Taking inspiration from Cicada Wing, a team of researchers from Northeastern University in Boston and Wenzhou Medical University in my country developed an infection-resistant 3D-printed orthopaedic implant using PEKK plastic. Cicadas have special shaped structures on their wings that naturally repel bacteria. By studying the wings of cicadas, the researchers found that they could use 3D printing to mimic the nanostructured surfaces on cicada wings to develop antimicrobial implants.
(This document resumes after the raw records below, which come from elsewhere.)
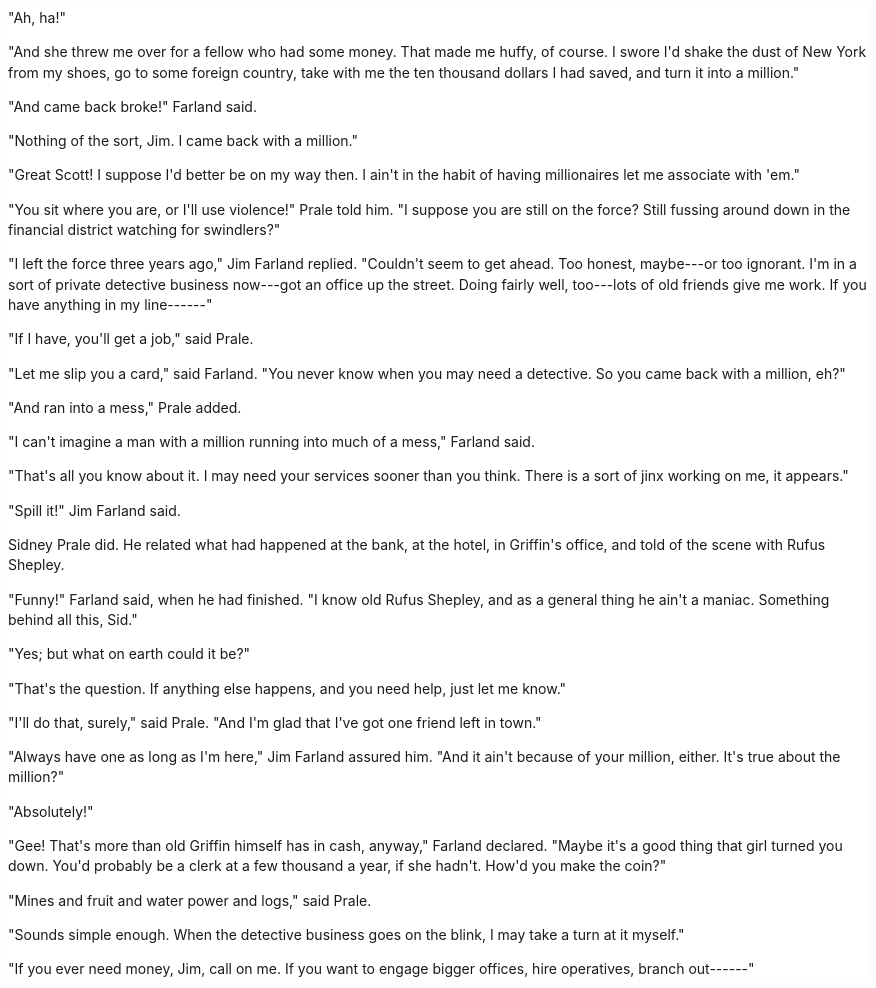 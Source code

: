 "Ah, ha!"

"And she threw me over for a fellow who had some money. That made me huffy, of course. I swore I'd shake the dust of New York from my shoes, go to some foreign country, take with me the ten thousand dollars I had saved, and turn it into a million."

"And came back broke!" Farland said.

"Nothing of the sort, Jim. I came back with a million."

"Great Scott! I suppose I'd better be on my way then. I ain't in the habit of having millionaires let me associate with 'em."

"You sit where you are, or I'll use violence!" Prale told him. "I suppose you are still on the force? Still fussing around down in the financial district watching for swindlers?"

"I left the force three years ago," Jim Farland replied. "Couldn't seem to get ahead. Too honest, maybe---or too ignorant. I'm in a sort of private detective business now---got an office up the street. Doing fairly well, too---lots of old friends give me work. If you have anything in my line------"

"If I have, you'll get a job," said Prale.

"Let me slip you a card," said Farland. "You never know when you may need a detective. So you came back with a million, eh?"

"And ran into a mess," Prale added.

"I can't imagine a man with a million running into much of a mess," Farland said.

"That's all you know about it. I may need your services sooner than you think. There is a sort of jinx working on me, it appears."

"Spill it!" Jim Farland said.

Sidney Prale did. He related what had happened at the bank, at the hotel, in Griffin's office, and told of the scene with Rufus Shepley.

"Funny!" Farland said, when he had finished. "I know old Rufus Shepley, and as a general thing he ain't a maniac. Something behind all this, Sid."

"Yes; but what on earth could it be?"

"That's the question. If anything else happens, and you need help, just let me know."

"I'll do that, surely," said Prale. "And I'm glad that I've got one friend left in town."

"Always have one as long as I'm here," Jim Farland assured him. "And it ain't because of your million, either. It's true about the million?"

"Absolutely!"

"Gee! That's more than old Griffin himself has in cash, anyway," Farland declared. "Maybe it's a good thing that girl turned you down. You'd probably be a clerk at a few thousand a year, if she hadn't. How'd you make the coin?"

"Mines and fruit and water power and logs," said Prale.

"Sounds simple enough. When the detective business goes on the blink, I may take a turn at it myself."

"If you ever need money, Jim, call on me. If you want to engage bigger offices, hire operatives, branch out------"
Another important part of the study was the use of PEKK material. Oxford Performance Materials used its OsteoFab technology to create 3D printed PEKK samples, which the researchers tested in the lab with a variety of common bacteria and compared with samples made with PEEK, a standard orthopaedic industrial material. comparisons were made.
After a few days, the PEKK samples showed amazing results. For example, after five days in the lab, PEKK samples had 37 percent less S. epidermidis than their PEEK counterparts. In addition, the researchers found that the number of Pseudomonas aeruginosa, another bacterium that causes implant infections, decreased by 28 percent on PEKK samples after one day of incubation and 50 percent after five days. Surprisingly, all of these bacterial reductions were achieved without the use of any antibiotics. “This study is the first to demonstrate that a variety of antimicrobial orthopaedic implants can be fabricated from nanostructured PEKK,” says the study’s abstract.
The findings suggest that the use of China 3D printed nanostructures and PEKK materials has the potential to reduce bacterial infections caused by orthopedic implants. The study has been published in the International Journal of Medicine, titled “Antibacterial Properties of PEKK for Orthopedic Applications.”